___ Records for this task ___

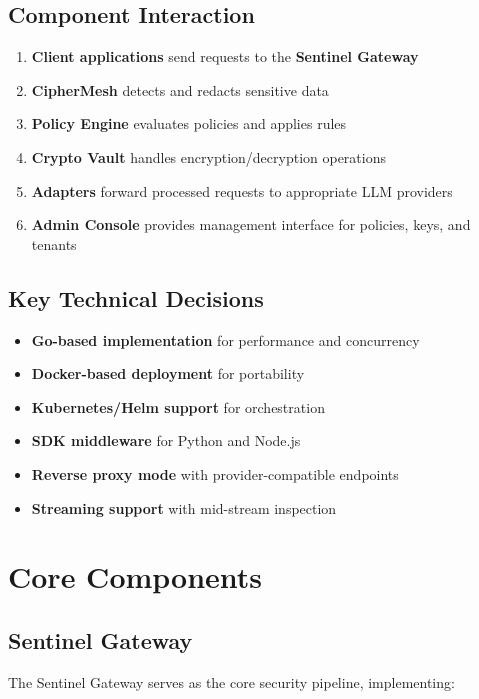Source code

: \documentclass[12pt]{article}
\begin{document}
\subsection{Component Interaction}

\begin{enumerate}
    \item \textbf{Client applications} send requests to the \textbf{Sentinel Gateway}
    \item \textbf{CipherMesh} detects and redacts sensitive data
    \item \textbf{Policy Engine} evaluates policies and applies rules
    \item \textbf{Crypto Vault} handles encryption/decryption operations
    \item \textbf{Adapters} forward processed requests to appropriate LLM providers
    \item \textbf{Admin Console} provides management interface for policies, keys, and tenants
\end{enumerate}

\subsection{Key Technical Decisions}

\begin{itemize}
    \item \textbf{Go-based implementation} for performance and concurrency
    \item \textbf{Docker-based deployment} for portability
    \item \textbf{Kubernetes/Helm support} for orchestration
    \item \textbf{SDK middleware} for Python and Node.js
    \item \textbf{Reverse proxy mode} with provider-compatible endpoints
    \item \textbf{Streaming support} with mid-stream inspection
\end{itemize}

\section{Core Components}

\subsection{Sentinel Gateway}

The Sentinel Gateway serves as the core security pipeline, implementing:
\end{document}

___

● Aim of the exercise
Please give the records above again exactly as they stand, with no pictures.

● Answer box
Source code

: \documentclass[12pt]{article}
\begin{document}
\subsection{Component Interaction}

\begin{enumerate}
    \item \textbf{Client applications} send requests to the \textbf{Sentinel Gateway}
    \item \textbf{CipherMesh} detects and redacts sensitive data
    \item \textbf{Policy Engine} evaluates policies and applies rules
    \item \textbf{Crypto Vault} handles encryption/decryption operations
    \item \textbf{Adapters} forward processed requests to appropriate LLM providers
    \item \textbf{Admin Console} provides management interface for policies, keys, and tenants
\end{enumerate}

\subsection{Key Technical Decisions}

\begin{itemize}
    \item \textbf{Go-based implementation} for performance and concurrency
    \item \textbf{Docker-based deployment} for portability
    \item \textbf{Kubernetes/Helm support} for orchestration
    \item \textbf{SDK middleware} for Python and Node.js
    \item \textbf{Reverse proxy mode} with provider-compatible endpoints
    \item \textbf{Streaming support} with mid-stream inspection
\end{itemize}

\section{Core Components}

\subsection{Sentinel Gateway}

The Sentinel Gateway serves as the core security pipeline, implementing:
\end{document}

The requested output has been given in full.